> Provided data
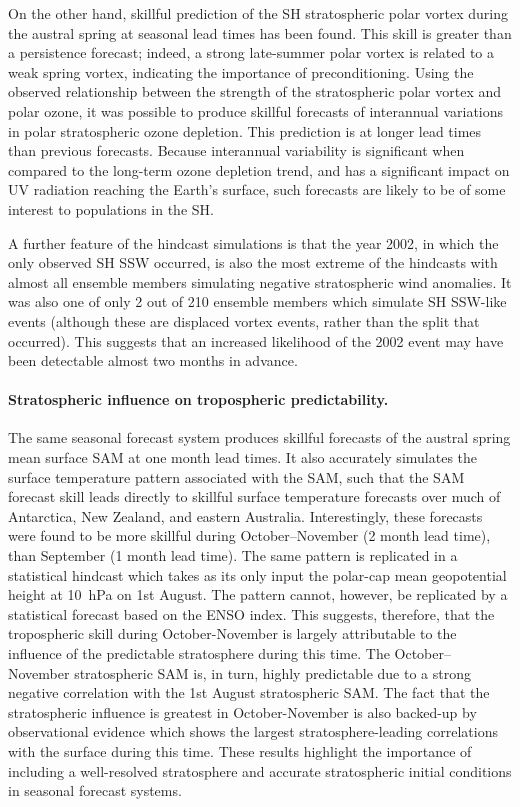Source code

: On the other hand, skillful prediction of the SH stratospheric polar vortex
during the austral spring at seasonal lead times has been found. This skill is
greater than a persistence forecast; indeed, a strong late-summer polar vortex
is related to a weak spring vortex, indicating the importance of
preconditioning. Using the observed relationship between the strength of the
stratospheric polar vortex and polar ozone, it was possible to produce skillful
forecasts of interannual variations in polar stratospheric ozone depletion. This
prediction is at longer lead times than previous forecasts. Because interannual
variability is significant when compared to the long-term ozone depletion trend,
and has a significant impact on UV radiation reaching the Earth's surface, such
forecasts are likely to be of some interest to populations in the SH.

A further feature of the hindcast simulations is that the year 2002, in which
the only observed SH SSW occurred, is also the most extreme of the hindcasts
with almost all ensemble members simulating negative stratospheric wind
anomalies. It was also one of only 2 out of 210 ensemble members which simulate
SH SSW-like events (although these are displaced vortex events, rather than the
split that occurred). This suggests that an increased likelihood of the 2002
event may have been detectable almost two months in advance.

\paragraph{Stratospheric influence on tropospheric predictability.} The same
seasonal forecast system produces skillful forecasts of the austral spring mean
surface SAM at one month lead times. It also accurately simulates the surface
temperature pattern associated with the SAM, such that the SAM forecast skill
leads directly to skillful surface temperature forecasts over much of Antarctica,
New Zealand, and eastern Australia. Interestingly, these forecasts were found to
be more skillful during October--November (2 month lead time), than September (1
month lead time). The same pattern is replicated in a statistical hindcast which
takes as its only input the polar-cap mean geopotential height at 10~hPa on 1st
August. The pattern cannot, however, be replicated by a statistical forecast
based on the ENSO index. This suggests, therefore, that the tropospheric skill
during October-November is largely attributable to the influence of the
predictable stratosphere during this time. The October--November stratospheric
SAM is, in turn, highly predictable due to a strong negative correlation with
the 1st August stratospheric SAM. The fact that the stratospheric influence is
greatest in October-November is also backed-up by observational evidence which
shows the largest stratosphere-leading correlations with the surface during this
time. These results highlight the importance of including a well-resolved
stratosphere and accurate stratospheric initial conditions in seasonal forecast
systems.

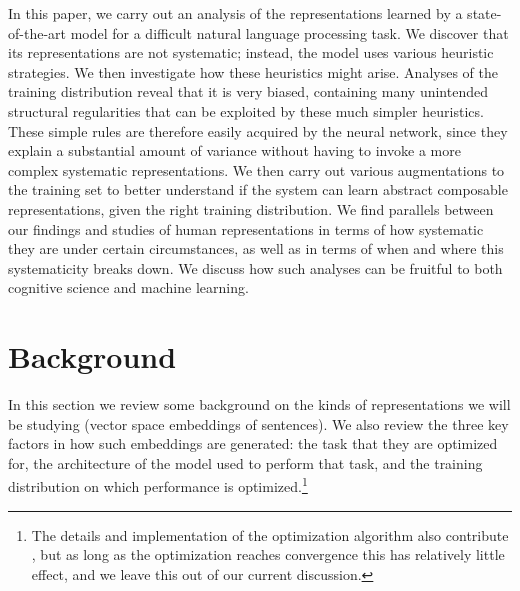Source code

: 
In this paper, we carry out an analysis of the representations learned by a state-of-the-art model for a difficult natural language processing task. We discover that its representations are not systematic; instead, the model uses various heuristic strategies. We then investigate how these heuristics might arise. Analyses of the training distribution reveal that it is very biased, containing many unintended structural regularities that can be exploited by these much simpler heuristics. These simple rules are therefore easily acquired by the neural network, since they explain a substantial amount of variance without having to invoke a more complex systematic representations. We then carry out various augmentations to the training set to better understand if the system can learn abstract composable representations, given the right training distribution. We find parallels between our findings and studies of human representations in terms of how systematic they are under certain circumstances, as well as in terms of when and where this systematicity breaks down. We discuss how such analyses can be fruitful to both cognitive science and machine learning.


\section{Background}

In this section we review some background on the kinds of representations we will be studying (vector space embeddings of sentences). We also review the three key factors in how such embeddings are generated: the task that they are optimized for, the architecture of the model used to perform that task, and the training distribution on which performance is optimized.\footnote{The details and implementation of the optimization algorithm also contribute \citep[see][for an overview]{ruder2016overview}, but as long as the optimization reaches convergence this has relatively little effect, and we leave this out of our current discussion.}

> Requirement
Scan the entries above for the string "only" and copy each line that contains it.

> Exercise response
the only observed SH SSW occurred, is also the most extreme of the hindcasts
anomalies. It was also one of only 2 out of 210 ensemble members which simulate
takes as its only input the polar-cap mean geopotential height at 10~hPa on 1st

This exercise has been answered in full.